Portuguese customers define the population of the survey, that is, anyone who makes daily use of any electrical equipment. Such a population encompasses almost all people. The public interest in smart grids justifies the size and description of the population because the active participation of customers has a close connection with all the people who use electricity daily, and it can, very certainly, come to impact their energy use. The sample used for this survey consisted of volunteers who agreed to answer the online survey. The survey was publicly and directly disseminated among people, including people who are professionally involved in the field of smart grids, thus allowing the acquisition of a sample with two subsets: people with no knowledge of the subject and people with experience in the field of smart grids.
The survey consists of twenty questions divided into seven sections: participant profile, smart grids, smart meters, energy cost, energy sources, energy transactions, and energy reports. The survey was written, and distributed among participants, in Portuguese, however, the questions and answers were translated, by a native-speaking English person, to enable its presentation in this paper.

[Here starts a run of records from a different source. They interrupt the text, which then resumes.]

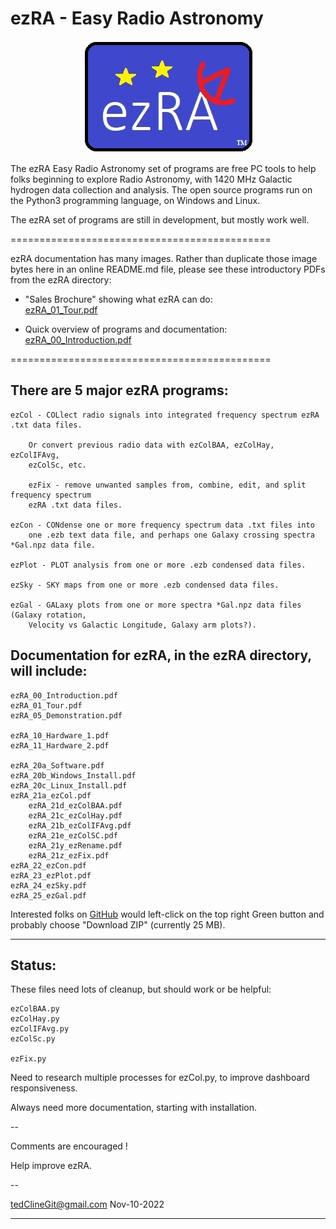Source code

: # ezRA - Easy Radio Astronomy

<p align="center">
  <img src="/ezRA/ezRA_logo221020a.jpg?raw=true" alt="ezRA_logo221020a"/>
</p>

The ezRA Easy Radio Astronomy set of programs are free PC tools to help folks beginning to explore Radio Astronomy, with 
1420 MHz Galactic hydrogen data collection and analysis.
The open source programs run on the Python3 programming language, on Windows and Linux.

The ezRA set of programs are still in development, but mostly work well.

=============================================

ezRA documentation has many images.
Rather than duplicate those image bytes here in an online README.md file,
please see these introductory PDFs from the ezRA directory:

* "Sales Brochure" showing what ezRA can do:<br>
[ezRA_01_Tour.pdf](https://github.com/tedcline/ezRA/blob/master/ezRA/ezRA_01_Tour.pdf)<br>

* Quick overview of programs and documentation:<br>
[ezRA_00_Introduction.pdf](https://github.com/tedcline/ezRA/blob/master/ezRA/ezRA_00_Introduction.pdf)<br>

=============================================

## There are 5 major ezRA programs:

	ezCol - COLlect radio signals into integrated frequency spectrum ezRA .txt data files.

		Or convert previous radio data with ezColBAA, ezColHay, ezColIFAvg,
		ezColSc, etc.

		ezFix - remove unwanted samples from, combine, edit, and split frequency spectrum
		ezRA .txt data files.

	ezCon - CONdense one or more frequency spectrum data .txt files into
		one .ezb text data file, and perhaps one Galaxy crossing spectra *Gal.npz data file.

	ezPlot - PLOT analysis from one or more .ezb condensed data files.

	ezSky - SKY maps from one or more .ezb condensed data files.

	ezGal - GALaxy plots from one or more spectra *Gal.npz data files (Galaxy rotation,
		Velocity vs Galactic Longitude, Galaxy arm plots?).



## Documentation for ezRA, in the ezRA directory, will include:

    ezRA_00_Introduction.pdf
    ezRA_01_Tour.pdf
    ezRA_05_Demonstration.pdf

    ezRA_10_Hardware_1.pdf
    ezRA_11_Hardware_2.pdf

    ezRA_20a_Software.pdf
    ezRA_20b_Windows_Install.pdf
    ezRA_20c_Linux_Install.pdf
    ezRA_21a_ezCol.pdf
        ezRA_21d_ezColBAA.pdf
        ezRA_21c_ezColHay.pdf
        ezRA_21b_ezColIFAvg.pdf
        ezRA_21e_ezColSC.pdf
        ezRA_21y_ezRename.pdf
        ezRA_21z_ezFix.pdf
    ezRA_22_ezCon.pdf
    ezRA_23_ezPlot.pdf
    ezRA_24_ezSky.pdf
    ezRA_25_ezGal.pdf



Interested folks on [GitHub](https://github.com/tedcline/ezRA)
would left-click on the top right Green button and probably choose "Download ZIP" (currently 25 MB).

---

## Status:

These files need lots of cleanup, but should work or be helpful:

    ezColBAA.py
    ezColHay.py
    ezColIFAvg.py
    ezColSc.py

    ezFix.py

Need to research multiple processes for ezCol.py, to improve dashboard responsiveness.

Always need more documentation, starting with installation.

--

Comments are encouraged !

Help improve ezRA.

--

tedClineGit@gmail.com
Nov-10-2022

---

Table 1 shows the questions included in the survey, their type, and possible answers. The question of
Section 3, ‘smart meters’ with the ID of 3.1, was only presented to participants that answered ‘yes’ to question 2.2. All questions, excluding questions 3.1 and 4.4, were mandatory. Question 4.4 was multiple choice, and participants could not select any option.
5. Results of the Conducted Survey
After sharing the survey among participants, the results were analysed.
Figure 3 shows the participants’ profiles regarding questions 1.1 and 1.2 related to
Section 1 of the survey.
In the survey, 37.7% of participants replied “yes” in question 2.3, and 60.9% responded “Yes, if it results in a reduction of energy costs”, meaning that 98.6% are considering the acceptance of smart meters in their facilities. The remaining 1.4% that replied “no” also answered “no” to question 2.1. A total of 98.6% would like to have a smart meter in their residence, while 57.0% showed concern with data privacy issues raised by smart meters.
Questions 4.1 and 4.2 assess participants’ perceptions regarding energy prices and their willingness to change their demand profile according to energy prices. The perception of 40.6% of participants is that the energy price is “fair”, while 53.6% indicate that the energy price is ”high”. The 46.4% that consider the energy price “low” or “fair” suggest that they are willing to change their demand profile if energy prices go above 30%. In contrast, participants who think energy prices are “high” are willing to change their demand profile if they go above 25%.
Question 4.3 is similar to question 4.2, differing in the type of problem presented to the participant. While question 4.2 presents a scenario with percentual values, question 4.3 presents a scenario with monetary values. The results of question 4.2 indicate that if the energy price increases more than 20%, it will lead to 37.9% of participants changing their demand profile. If energy prices rise above 50%, 87.2% are willing to change their demand profile. Using a standard energy tariff applied in Portugal, a 50% increase in energy price is equivalent to a rise of 0.11 EUR. However, in question 4.3, only 20.4% of participants considered decreasing their energy consumption if they were paid 0.10 EUR per kWh reduced. The detailed results can be seen in
Figure 4.
When asked whether they would make external control of their energy loads available to third parties, the participants showed motivation to do so. This will enable direct load control in smart grids and demonstrate users’ acceptance of the use of home energy management systems.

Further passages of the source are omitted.